Items from a data source
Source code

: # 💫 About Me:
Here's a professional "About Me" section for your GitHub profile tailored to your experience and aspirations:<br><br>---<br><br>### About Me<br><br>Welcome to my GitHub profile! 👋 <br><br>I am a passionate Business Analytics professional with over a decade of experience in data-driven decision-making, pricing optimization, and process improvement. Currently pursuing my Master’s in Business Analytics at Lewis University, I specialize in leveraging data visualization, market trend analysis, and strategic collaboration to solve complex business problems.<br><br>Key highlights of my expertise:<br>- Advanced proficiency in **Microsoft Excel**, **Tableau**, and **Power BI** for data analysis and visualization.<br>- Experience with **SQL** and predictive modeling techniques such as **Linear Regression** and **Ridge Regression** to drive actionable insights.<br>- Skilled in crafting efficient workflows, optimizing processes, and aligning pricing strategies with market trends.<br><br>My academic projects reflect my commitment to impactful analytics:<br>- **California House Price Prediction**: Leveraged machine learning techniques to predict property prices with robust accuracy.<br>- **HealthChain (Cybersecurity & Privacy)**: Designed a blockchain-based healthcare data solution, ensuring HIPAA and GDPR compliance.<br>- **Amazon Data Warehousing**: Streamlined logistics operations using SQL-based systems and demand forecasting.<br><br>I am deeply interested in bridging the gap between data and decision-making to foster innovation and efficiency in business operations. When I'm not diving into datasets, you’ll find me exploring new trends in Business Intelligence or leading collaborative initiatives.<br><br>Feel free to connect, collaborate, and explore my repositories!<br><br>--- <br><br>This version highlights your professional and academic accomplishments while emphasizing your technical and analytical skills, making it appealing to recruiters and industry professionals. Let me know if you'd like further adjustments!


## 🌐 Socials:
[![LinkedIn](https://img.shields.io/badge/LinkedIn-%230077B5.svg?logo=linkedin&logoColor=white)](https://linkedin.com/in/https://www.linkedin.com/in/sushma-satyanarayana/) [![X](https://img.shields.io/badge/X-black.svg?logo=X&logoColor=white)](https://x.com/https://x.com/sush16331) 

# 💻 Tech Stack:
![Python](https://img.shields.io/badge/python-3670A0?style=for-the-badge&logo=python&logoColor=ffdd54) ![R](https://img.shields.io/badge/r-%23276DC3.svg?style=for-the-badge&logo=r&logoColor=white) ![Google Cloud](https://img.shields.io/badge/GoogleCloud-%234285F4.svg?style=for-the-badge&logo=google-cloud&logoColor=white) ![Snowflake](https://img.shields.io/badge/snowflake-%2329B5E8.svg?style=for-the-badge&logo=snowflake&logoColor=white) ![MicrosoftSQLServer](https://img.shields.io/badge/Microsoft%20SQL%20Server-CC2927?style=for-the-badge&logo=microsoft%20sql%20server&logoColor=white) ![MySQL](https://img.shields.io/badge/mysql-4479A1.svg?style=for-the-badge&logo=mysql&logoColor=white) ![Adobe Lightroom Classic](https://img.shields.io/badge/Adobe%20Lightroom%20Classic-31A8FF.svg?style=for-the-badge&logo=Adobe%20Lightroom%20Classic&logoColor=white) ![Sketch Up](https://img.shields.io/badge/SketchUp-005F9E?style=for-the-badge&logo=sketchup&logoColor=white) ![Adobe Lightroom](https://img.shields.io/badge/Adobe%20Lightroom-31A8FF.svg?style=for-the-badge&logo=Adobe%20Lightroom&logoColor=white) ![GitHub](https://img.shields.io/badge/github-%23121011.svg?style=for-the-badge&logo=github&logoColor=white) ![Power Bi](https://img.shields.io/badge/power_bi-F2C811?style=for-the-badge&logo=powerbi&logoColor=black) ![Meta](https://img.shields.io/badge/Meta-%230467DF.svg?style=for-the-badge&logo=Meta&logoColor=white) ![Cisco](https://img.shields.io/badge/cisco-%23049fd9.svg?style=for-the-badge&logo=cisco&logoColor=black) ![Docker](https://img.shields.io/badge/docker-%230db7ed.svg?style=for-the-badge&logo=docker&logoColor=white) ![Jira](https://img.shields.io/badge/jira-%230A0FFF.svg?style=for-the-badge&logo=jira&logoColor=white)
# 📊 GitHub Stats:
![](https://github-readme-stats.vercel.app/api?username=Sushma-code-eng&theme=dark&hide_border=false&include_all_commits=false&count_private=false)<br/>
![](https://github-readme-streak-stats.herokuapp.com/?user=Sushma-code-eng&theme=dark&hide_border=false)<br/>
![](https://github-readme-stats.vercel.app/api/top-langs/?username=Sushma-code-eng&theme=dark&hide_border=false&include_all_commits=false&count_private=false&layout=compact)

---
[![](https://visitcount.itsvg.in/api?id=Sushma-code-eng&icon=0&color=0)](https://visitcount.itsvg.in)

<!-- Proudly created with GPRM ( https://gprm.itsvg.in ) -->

ASSIGNED TASK
Identify every line above with the string "itsvg" in it. Copy those lines.

WRITTEN ANSWER
[![](https://visitcount.itsvg.in/api?id=Sushma-code-eng&icon=0&color=0)](https://visitcount.itsvg.in)
<!-- Proudly created with GPRM ( https://gprm.itsvg.in ) -->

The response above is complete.